::: Records supplied :::

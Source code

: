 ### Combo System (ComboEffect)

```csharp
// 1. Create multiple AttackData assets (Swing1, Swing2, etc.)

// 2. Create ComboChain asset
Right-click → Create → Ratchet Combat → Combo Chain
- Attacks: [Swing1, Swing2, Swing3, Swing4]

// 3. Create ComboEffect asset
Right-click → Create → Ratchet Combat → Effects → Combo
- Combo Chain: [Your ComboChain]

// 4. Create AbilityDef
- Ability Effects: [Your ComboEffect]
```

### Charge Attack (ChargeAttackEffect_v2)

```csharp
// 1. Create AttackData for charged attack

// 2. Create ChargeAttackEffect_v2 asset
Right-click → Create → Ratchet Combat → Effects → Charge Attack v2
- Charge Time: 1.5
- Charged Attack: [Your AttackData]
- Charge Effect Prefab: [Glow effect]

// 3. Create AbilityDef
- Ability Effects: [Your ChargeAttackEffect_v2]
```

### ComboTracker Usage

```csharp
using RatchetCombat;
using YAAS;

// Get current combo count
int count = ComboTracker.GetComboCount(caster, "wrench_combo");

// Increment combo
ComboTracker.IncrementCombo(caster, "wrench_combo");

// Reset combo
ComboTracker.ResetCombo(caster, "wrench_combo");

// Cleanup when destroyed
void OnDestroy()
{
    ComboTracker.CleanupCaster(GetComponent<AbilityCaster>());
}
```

:::

What to do: All lines of the material that contain the string "Effects" are to be copied.

Answer for the task:
Right-click → Create → Ratchet Combat → Effects → Combo
- Ability Effects: [Your ComboEffect]
Right-click → Create → Ratchet Combat → Effects → Charge Attack v2
- Ability Effects: [Your ChargeAttackEffect_v2]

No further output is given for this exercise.